5. À moins que cela ne soit directement et précisément nécessaire pour la préparation et la présentation de ses moyens, et que la Chambre n’ait donné préalablement l’autorisation, le Requérant s’abstiendra de révéler au public, aux médias, à des membres de sa famille et à ses relations :

a) le nom, l’adresse et tout élément permettant l’identification des témoins ou des témoins potentiels dont le nom est donné par l’Accusation, toute copie des déclarations de témoins ou leur contenu, ainsi que toute autre information qui permettrait d’identifier ces témoins et dont la communication constituerait une violation des mesures de protection déjà en place, à moins que ce ne soit absolument nécessaire pour la préparation de la défense du Requérant, et que la Chambre n’ait donné son autorisation; ou

b) tout élément de preuve (documentaire, audiovisuel, matériel ou autre) ou toute déclaration écrite de témoin, ou la teneur, en tout ou en partie, de tout élément de preuve, déclaration ou déposition antérieure confidentiel qui aura été communiqué au Requérant,

6. Si le Requérant estime directement et précisément nécessaire de communiquer ces informations pour la préparation et la présentation de sa défense, ayant obtenu l’autorisation de la Chambre, il informera tout membre du public auquel seraient montrées ou communiquées des pièces ou des informations protégées (qu’il s’agisse de déclarations de témoins, de comptes rendus de dépositions, de pièces à conviction, de dépositions antérieures, d’enregistrements vidéos ou du contenu de ceux-ci), qu’il ne peut ni copier ni reproduire ni rendre publiques ces pièces ou ces informations protégées, ni les montrer ou les communiquer à qui que ce soit.

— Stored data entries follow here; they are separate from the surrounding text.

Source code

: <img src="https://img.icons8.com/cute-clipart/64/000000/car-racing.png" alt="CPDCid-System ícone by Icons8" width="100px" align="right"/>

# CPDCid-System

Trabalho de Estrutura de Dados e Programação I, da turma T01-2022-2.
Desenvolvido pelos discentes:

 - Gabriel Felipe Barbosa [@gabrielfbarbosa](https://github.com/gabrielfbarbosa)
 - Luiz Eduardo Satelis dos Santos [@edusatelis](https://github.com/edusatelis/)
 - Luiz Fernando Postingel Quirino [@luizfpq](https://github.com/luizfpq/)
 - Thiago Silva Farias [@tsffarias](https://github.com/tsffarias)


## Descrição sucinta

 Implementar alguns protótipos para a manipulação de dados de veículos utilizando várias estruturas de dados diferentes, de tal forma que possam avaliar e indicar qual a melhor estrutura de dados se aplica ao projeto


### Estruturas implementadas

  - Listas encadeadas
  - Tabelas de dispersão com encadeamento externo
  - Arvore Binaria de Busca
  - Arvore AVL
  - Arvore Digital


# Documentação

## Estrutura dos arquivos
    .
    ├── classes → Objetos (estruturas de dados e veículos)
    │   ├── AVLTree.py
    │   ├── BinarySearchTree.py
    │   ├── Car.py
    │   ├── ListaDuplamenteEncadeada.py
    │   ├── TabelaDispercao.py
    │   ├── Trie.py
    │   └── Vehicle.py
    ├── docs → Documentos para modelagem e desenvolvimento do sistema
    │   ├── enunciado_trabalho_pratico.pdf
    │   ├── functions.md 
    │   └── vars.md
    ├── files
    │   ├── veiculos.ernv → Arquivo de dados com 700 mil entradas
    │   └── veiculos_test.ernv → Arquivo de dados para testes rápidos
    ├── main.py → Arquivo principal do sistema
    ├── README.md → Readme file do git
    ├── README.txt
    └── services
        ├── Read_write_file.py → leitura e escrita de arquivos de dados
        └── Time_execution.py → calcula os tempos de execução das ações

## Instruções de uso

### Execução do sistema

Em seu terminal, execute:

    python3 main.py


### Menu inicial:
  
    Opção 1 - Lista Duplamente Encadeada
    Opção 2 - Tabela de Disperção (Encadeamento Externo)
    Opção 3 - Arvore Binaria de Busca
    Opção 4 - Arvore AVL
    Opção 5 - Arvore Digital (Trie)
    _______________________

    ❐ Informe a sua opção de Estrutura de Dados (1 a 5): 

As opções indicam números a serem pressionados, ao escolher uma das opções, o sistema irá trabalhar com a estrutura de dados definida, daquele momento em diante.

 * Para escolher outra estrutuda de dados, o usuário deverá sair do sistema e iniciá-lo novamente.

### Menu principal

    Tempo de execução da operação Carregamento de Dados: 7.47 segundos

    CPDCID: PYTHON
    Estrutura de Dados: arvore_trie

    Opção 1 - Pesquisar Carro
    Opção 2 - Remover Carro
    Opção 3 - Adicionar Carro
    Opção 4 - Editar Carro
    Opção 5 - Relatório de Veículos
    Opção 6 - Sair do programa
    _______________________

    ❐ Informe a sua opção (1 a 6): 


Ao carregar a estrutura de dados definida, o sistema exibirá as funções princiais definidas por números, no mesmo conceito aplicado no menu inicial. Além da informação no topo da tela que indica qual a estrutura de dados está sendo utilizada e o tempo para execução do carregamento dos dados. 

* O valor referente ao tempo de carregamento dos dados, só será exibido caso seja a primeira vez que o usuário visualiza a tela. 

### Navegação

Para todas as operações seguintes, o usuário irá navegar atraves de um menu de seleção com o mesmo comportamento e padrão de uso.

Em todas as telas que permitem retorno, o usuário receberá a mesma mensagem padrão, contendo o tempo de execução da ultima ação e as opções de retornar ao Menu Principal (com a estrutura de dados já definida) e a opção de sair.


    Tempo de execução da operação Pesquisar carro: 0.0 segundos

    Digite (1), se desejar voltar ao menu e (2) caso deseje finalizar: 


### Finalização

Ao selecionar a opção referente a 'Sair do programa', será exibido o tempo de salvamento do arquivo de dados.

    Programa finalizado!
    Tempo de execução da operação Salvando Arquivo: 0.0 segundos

Toute personne qui se voit confier une telle pièce, qu’il s’agisse d’un original, d’une copie ou d’un double, doit la restituer à la Défense dès qu’elle ne lui est plus nécessaire à la préparation ni à la présentation des moyens à décharge,

7. Si un membre de l’équipe de la Défense se retire de l’affaire, il est tenu de restituer au conseil principal de l’équipe de la Défense dans cette affaire toutes les pièces en sa possession,

8. Le Requérant s’abstiendra de tout contact avec les témoins intéressés par les pièces qui doivent être communiquées, à moins que la Chambre n’en décide autrement et aux conditions fixées par celle-ci,

9. Sous réserve des mesures de protection et des dispositions énoncées ci-dessus, les mesures de protection qui s’appliquent déjà aux pièces communiquées restent en vigueur.

 

Fait en anglais et en français, la version en anglais faisant foi.

Le 31 octobre 2005
La Haye (Pays-Bas)

Le Président de la Chambre de première instance
______________
Liu Daqun

[Sceau du Tribunal]


1. Requête, par. 11.
2. Requête, par. 13.
3. Requête, par. 16.
4. Le Procureur c/ Enver Hadzihasanovic et consorts, affaire nº IT-01-47-AR73, Décision relative à l’appel interjeté contre le refus d’autoriser l’accès à des pièces confidentielles admises dans une autre affaire, 23 avril 2002, p. 3.
5. Le Procureur c/ Tihomir Blaskic, affaire nº IT-95-14-A, Décision relative à la requête des appelants Dario Kordic et Mario Cerkez aux fins de consultation de mémoires d’appel, d’écritures et de comptes rendus d’audience confidentiels postérieurs à l’appel déposés dans l’affaire Le Procureur c/ Blaskic, 16 mai 2002, par. 15.
6. Voir Le Procureur c/ Enver Hadzihasanovic et consorts, affaire nº IT-01-47-AR73, Décision relative à l’appel interjeté contre le refus d’autoriser l’accès à des pièces confidentielles admises dans une autre affaire, 23 avril 2002, p. 3.